1,9 Millionen US-Dollar sollte Jammie Thomas-Rasset für die illegale Verbreitung von 24 Musikstücken bezahlen. Der vorsitzende Richter senkte die Summe nun auf 54.000 US-Dollar. Doch selbst die findet er noch zu hoch.

In Pocket speichern vorlesen Druckansicht 474 Kommentare lesen
Lesezeit: 4 Min.

Ein US-Bundesrichter hat die von Geschworenen wegen Urheberrechtsverletzungen durch Filesharing verhängte Millionenstrafe gegen Jammie Thomas-Rasset drastisch reduziert. In dem Verfahren hatte die Jury den klagenden US-Labels im zweiten Anlauf Schadensersatz zugesprochen in Höhe von 80.000 US-Dollar für jeden der 24 Songs, die Thomas-Rasset über den Filesharing-Dienst Kazaa verbreitet hatte – insgesamt 1,9 Millionen US-Dollar. Am Freitag hat der vorsitzende Richter die Gesamtstrafe auf 54.000 US-Dollar reduziert.

Nach der Herabsetzung der Schadensersatzsumme durch den Richter wird es noch einmal spannend im Verfahren gegen Jammie Thomas.

(Bild: dpa)

"Das Erfordernis der Abschreckung kann eine 2-Millionen-Dollar-Strafe für den Diebstahl und die illegale Verbreitung von 24 Songs – mit der alleinigen Absicht gratis an Musik zu kommen – nicht rechtfertigen", heißt es in der Begründung von Richter Michael Davis. Auf die verfassungsrechtlichen Bedenken, die von der Verteidigung gegen die Millionenstrafe vorgebracht wurden, geht Davis nicht ein. Für die Korrektur exzessiver Schadensersatzsummen führt der Richter entsprechende Präzedenzfälle an. Zudem will er das Urteil auf Antrag der Kläger um eine Unterlassungsanordnung für Thomas-Rasset ergänzen.

Mit der Herabsetzung der Strafe entspricht Davis einem Antrag der Verteidigung nur zum Teil. Thomas-Rasset hatte außer der Höhe der Strafe auch die Beweisführung der Labels in Frage gestellt und ein neues Verfahren gefordert. Das wurde ihr verweigert. Allerdings könnte es zu einem weiteren Prozess um die Höhe des Schadensersatzes kommen, wenn Kläger oder Beklagte Richter Davis' Anordnung nicht akzeptieren. Die Verteidigung habe dazu noch keine Entscheidung getroffen, sagte Thomas-Rassets Anwalt Joe Sibley gegenüber CNet News.

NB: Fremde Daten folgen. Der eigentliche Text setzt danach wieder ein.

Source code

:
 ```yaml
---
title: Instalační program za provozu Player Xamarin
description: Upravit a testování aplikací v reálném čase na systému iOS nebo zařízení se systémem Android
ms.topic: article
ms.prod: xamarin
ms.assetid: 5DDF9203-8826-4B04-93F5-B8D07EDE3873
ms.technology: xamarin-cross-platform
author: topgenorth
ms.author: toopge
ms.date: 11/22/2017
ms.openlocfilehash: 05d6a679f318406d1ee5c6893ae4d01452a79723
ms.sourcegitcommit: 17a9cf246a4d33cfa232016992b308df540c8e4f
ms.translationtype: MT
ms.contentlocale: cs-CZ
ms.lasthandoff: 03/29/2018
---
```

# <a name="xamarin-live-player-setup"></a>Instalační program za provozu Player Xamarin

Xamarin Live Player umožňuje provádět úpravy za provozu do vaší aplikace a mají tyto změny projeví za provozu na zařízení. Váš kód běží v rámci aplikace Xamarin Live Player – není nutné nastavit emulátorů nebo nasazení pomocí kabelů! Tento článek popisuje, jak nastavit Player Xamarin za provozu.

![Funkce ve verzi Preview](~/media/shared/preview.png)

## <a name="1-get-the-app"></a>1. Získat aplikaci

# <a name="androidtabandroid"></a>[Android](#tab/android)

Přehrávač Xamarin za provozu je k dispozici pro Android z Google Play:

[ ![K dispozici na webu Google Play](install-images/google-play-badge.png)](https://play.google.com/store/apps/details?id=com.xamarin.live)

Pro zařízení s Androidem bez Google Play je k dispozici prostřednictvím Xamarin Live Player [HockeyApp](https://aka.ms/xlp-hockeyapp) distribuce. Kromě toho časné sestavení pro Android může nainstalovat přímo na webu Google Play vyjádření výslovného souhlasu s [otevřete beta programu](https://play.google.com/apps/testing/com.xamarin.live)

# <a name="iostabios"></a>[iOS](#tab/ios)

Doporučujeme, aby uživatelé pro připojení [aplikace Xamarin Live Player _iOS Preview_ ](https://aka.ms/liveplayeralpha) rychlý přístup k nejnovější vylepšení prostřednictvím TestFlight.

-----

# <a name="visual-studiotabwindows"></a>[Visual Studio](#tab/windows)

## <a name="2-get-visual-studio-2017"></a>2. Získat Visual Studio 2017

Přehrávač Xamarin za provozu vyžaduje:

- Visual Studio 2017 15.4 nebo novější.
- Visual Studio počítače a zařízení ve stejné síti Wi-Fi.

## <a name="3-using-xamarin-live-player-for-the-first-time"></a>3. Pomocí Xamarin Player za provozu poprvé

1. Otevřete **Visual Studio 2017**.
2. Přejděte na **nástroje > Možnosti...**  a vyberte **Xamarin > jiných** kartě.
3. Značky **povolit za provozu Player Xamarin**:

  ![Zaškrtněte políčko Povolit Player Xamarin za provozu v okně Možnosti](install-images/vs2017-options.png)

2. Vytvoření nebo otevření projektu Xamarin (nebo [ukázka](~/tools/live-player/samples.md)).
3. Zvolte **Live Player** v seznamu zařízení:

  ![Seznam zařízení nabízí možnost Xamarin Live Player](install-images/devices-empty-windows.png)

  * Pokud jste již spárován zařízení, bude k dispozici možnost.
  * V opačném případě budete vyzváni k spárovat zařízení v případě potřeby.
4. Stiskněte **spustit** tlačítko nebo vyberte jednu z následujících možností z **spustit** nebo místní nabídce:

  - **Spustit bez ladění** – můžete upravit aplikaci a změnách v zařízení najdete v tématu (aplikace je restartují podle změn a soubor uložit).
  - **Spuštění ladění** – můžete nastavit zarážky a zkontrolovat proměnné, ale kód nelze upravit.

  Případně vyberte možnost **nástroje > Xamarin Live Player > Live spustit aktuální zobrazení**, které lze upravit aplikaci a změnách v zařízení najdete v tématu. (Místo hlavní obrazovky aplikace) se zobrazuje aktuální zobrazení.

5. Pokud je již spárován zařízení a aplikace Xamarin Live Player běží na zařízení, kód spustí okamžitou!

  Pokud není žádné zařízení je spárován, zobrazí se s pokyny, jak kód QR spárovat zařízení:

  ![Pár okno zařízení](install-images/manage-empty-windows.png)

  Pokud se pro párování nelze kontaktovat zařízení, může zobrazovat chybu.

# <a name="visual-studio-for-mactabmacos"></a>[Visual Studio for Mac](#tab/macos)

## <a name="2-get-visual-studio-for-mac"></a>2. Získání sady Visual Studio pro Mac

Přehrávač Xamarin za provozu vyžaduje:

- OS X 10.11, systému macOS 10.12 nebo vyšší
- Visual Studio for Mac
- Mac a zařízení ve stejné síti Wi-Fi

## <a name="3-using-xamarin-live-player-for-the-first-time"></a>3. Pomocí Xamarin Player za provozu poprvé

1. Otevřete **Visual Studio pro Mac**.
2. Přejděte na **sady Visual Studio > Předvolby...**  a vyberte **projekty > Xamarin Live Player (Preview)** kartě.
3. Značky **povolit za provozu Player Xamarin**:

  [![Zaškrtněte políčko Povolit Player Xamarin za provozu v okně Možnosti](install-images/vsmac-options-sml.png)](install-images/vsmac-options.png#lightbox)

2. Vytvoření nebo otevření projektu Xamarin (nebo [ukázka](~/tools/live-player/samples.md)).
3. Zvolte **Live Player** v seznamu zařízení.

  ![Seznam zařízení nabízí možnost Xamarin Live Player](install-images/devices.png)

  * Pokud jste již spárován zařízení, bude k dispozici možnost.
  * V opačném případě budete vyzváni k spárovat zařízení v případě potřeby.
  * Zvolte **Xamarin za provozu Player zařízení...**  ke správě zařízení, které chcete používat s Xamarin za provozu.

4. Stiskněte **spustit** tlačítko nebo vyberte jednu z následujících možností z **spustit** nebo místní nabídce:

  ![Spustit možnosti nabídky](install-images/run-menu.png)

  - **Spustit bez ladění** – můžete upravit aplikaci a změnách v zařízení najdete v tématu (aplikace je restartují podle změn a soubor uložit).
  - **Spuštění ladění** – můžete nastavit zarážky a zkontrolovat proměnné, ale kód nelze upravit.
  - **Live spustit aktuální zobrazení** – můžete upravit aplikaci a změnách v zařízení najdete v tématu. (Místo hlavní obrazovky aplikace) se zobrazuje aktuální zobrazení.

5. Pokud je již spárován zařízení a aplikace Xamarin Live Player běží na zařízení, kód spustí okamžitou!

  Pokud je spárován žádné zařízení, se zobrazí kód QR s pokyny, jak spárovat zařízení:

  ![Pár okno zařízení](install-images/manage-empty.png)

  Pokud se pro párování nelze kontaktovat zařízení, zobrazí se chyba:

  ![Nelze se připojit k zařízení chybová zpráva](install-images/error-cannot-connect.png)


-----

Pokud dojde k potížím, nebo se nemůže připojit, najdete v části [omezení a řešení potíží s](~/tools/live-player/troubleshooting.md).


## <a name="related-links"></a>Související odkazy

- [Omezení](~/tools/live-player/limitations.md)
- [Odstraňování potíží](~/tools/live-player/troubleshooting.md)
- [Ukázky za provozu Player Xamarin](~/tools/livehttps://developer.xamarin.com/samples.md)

Die Labels haben nun sieben Tage Zeit, das Urteil anzunehmen. Der Verband der US-Musikindustrie RIAA teilte laut CNet dazu mit, das weitere Vorgehen werde geprüft. Von dieser Entscheidung kann einiges abhängen. Einerseits wolle der Verband das Verfahren endlich abschließen und aus den Schlagzeilen bringen – der Prozess hatte nach einem ersten Urteil in Höhe von insgesamt 222.000 US-Dollar wegen eines Verfahrensfehlers wiederholt werden müssen. Akzeptieren die Kläger die Entscheidung, können sie gegen die Höhe des Schadensersatzes nicht mehr vorgehen. Eine weiter reichende Konsequenz wäre allerdings, dass sie die Komepetenz des Gerichts anerkennen, exzessive Schadensersatzsummen zu korrigieren.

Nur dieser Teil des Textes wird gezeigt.